The use of cpu for the "standard" 3D engine have been discuss many
times before. It's not an option. It's too slow.
I guess you still don't understand. The UltraSARC, like a Pentium, has
a FPU. This is on the chip, but it is a separate entity that is fed
data and instructions by the CPU. The SPARC FPUs, like the Pentium,
have the ability to use the FPU to do SIMD vector computations. As you
can see from the DOX at:
http://www.opensparc.net/
In the SPARC FPU this is a separate logical unit called the FGX. It is
this, the FGX, and only this, that I am suggesting that we might use
(all or part of it) to do vector arithmetic. IIUC, this unit is 4 words
wide (32 bit float) and can pipeline one SIMD MAC instruction per clock.

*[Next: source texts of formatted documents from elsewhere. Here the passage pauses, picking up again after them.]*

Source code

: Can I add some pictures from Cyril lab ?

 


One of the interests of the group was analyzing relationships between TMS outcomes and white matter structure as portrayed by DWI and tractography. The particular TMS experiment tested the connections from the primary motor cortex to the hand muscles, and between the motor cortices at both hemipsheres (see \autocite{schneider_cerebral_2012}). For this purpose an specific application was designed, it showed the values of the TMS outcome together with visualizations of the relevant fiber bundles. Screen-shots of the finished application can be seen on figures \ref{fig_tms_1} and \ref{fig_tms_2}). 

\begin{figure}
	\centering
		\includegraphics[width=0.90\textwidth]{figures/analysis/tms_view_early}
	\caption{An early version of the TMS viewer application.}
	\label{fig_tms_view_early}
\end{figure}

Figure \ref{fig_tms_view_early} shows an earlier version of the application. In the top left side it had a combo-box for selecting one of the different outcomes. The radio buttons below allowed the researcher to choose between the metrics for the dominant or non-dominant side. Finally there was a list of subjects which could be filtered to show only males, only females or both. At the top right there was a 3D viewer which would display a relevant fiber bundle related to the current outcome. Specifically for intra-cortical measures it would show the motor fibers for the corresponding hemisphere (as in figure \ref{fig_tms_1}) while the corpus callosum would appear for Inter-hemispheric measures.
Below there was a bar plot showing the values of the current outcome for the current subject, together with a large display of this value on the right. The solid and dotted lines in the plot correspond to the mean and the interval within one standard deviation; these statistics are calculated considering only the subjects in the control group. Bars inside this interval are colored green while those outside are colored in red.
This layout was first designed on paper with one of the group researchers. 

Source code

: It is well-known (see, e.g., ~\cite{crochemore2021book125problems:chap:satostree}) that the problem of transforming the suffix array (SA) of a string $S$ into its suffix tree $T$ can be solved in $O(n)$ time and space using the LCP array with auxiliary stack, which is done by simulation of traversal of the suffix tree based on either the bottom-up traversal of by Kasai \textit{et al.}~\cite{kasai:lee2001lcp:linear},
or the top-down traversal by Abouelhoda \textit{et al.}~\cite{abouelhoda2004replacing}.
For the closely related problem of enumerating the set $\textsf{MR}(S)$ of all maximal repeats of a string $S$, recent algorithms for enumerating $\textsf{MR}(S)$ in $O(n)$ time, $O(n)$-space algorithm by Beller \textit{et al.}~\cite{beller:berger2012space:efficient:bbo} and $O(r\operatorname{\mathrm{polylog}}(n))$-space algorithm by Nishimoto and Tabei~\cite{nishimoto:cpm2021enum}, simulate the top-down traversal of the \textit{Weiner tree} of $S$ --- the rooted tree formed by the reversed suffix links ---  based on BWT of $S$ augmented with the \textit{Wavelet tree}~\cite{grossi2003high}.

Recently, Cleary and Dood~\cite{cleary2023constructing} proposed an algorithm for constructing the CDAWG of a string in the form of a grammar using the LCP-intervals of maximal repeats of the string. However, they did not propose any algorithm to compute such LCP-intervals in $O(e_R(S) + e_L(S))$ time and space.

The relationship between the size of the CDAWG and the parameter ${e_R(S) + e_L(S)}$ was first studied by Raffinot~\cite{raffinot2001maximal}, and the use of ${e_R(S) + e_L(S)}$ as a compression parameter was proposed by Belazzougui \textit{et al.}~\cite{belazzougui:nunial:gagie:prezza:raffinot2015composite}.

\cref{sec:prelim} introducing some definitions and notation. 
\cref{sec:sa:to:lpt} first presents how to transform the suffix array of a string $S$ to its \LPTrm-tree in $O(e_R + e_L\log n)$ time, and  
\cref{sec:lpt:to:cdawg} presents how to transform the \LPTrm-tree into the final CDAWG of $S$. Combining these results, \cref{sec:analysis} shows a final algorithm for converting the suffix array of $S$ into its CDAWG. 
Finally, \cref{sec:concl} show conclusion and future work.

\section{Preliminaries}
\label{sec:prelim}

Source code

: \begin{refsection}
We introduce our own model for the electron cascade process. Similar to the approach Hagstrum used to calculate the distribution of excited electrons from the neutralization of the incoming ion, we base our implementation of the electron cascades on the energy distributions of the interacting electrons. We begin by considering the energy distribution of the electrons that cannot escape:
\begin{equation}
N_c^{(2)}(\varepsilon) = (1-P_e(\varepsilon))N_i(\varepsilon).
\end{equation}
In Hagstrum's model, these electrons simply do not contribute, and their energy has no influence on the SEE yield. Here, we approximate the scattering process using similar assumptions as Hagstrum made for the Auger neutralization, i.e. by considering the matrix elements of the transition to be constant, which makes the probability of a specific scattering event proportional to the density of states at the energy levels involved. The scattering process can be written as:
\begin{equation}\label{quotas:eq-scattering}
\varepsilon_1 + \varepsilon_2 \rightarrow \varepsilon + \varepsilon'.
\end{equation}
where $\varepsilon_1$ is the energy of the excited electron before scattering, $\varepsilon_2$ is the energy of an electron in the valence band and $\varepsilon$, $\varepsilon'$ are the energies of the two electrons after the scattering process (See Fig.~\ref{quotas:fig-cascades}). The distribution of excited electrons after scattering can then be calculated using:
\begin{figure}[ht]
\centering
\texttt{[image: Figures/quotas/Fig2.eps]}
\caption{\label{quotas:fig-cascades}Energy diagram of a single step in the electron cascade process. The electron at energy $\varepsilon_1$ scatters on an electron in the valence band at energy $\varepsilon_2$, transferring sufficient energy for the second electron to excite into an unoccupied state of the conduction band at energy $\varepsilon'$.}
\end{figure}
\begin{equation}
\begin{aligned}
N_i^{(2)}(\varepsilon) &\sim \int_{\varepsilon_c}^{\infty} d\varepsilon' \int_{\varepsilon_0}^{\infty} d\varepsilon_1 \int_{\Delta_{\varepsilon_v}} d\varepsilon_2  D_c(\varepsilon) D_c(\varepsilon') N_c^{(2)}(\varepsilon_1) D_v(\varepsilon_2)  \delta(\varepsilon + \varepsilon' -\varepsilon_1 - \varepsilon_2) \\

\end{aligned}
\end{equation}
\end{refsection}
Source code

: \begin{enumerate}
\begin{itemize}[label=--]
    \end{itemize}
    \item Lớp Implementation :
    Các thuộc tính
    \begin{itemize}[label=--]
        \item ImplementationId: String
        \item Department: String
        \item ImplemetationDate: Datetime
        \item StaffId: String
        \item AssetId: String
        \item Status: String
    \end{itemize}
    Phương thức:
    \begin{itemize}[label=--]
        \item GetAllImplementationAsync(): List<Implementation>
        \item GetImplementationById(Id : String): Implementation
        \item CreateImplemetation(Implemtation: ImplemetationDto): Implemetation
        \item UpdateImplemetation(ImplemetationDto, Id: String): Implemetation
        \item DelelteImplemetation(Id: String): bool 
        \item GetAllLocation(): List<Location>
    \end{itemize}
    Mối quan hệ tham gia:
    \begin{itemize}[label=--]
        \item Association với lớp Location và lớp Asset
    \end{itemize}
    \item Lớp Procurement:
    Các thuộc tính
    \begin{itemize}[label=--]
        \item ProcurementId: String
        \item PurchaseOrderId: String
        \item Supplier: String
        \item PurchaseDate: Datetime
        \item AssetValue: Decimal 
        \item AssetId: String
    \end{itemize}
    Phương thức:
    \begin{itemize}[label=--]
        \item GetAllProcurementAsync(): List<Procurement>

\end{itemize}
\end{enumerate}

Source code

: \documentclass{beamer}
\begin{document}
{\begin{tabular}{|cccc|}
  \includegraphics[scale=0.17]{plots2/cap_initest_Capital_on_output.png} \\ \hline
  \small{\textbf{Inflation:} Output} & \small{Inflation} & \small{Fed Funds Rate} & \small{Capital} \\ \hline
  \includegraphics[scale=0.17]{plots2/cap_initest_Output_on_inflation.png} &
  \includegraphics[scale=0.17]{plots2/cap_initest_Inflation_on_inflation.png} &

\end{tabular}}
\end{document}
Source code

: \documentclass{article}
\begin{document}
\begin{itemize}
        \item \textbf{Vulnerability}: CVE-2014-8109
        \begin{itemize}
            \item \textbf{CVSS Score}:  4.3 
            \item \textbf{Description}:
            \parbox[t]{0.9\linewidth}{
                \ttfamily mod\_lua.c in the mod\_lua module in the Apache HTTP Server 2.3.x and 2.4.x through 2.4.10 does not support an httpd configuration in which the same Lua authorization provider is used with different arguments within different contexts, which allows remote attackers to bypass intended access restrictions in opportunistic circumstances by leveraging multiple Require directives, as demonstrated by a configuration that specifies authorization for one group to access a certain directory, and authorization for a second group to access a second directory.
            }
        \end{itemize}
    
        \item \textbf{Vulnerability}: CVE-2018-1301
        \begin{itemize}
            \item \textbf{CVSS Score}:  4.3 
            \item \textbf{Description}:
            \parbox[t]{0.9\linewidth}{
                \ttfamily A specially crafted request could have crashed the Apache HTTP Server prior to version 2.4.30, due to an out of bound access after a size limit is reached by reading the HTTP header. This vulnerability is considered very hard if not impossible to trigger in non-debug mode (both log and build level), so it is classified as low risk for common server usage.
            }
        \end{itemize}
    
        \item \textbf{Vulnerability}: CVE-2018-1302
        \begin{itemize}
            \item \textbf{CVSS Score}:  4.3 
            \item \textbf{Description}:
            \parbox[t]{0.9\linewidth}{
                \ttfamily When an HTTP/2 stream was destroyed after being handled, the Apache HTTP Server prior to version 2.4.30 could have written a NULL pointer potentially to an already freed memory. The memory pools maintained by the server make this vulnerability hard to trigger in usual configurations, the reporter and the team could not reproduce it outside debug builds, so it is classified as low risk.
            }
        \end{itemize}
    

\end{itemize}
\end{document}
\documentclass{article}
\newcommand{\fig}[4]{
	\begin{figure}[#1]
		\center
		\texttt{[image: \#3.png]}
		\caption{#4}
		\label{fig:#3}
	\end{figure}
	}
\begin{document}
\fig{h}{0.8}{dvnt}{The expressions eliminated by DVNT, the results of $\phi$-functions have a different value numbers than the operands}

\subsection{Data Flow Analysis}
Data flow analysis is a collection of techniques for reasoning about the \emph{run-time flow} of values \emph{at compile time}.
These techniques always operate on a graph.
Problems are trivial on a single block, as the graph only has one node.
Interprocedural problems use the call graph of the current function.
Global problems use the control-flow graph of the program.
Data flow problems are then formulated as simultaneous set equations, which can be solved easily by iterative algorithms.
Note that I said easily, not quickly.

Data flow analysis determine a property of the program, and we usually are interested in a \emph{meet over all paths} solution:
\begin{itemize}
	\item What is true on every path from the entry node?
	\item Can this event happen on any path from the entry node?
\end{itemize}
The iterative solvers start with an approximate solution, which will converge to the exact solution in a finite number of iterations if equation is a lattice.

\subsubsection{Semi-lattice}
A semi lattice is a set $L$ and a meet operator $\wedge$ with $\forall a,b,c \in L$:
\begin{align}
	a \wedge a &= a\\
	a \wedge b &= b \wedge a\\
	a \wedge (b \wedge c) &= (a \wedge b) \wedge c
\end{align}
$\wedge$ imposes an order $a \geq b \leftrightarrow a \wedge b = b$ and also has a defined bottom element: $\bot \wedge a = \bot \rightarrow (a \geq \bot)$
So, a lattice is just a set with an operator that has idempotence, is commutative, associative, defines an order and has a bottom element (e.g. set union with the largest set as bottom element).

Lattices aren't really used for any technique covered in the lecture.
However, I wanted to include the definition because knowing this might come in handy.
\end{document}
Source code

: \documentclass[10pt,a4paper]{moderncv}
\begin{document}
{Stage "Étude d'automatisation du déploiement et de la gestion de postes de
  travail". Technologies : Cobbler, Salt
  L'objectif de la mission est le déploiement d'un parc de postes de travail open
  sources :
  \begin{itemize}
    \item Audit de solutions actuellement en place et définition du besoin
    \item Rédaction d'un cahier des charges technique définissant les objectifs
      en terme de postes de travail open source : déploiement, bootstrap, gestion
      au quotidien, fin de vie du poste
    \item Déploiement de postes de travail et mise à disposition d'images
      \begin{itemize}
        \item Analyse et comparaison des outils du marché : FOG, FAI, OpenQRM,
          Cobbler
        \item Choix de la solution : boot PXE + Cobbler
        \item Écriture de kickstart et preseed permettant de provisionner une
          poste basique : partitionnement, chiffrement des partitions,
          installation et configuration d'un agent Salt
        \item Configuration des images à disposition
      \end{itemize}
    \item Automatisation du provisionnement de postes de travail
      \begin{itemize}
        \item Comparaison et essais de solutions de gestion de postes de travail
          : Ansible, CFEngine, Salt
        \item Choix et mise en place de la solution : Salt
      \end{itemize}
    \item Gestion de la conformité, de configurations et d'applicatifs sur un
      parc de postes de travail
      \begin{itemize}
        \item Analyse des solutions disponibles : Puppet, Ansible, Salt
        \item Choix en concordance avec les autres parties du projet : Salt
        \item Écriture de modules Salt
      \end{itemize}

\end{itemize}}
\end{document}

Also please note that dot products of matrices and vectors have no
dependencies -- there are no pipeline stalls to resolve dependencies.
The idea that I am proposing for discussion is to have 4 of these units
controlled by a microcode sequencer -- microcode may be a bit slower but
it can be _changed_ by a simple IPL.
I am not in anyway what so ever proposing that we use a CPU. I am
suggesting that we consider that the SPARC FGX SIMD vector processor
might be useful. As I said, I don't know if it will or not yet; I am
not going to make any broad brush statements without further R&D.
After short discussion with TM, I understand that he was considering
using a non-standard float format to reduce the amount of hardware
required. This is an interesting idea since 32bit float is rather large
but ILM 16bit float is really too small for many things.
IAC, the hardware God will declare how much hardware is available. The
important thing here is the hardware multipliers. These are part of the
FPGA and are not programmable. When considering how much chip area they
take up, I think in terms of a custom chip. If you look at a picture of
a Pentium chip, you can easily see the hardware multipliers since they
are very large.
So, the Xilinix has 96 18bit hardware multipliers available. I figured
that we could probably use 64 of them for the pixel processor (but it is
possible that more would be available). How many actual multipliers you
have available depends on the data type.
For 32x32 float you need 4 of the 18bit integer multipliers which would
mean that there would only be 16 multipliers available. It is based on
this that I wonder if we have enough hardware to make a totally custom
systolic processor.
However for other data types you need less hardware. To multiply 32 bit
float with a pixel element you only need 2 of the 18bit multipliers. To
multiply a 16 bit integer or half-float by a pixel element you only need
one. Other cases are similar, and I hope that you get the idea.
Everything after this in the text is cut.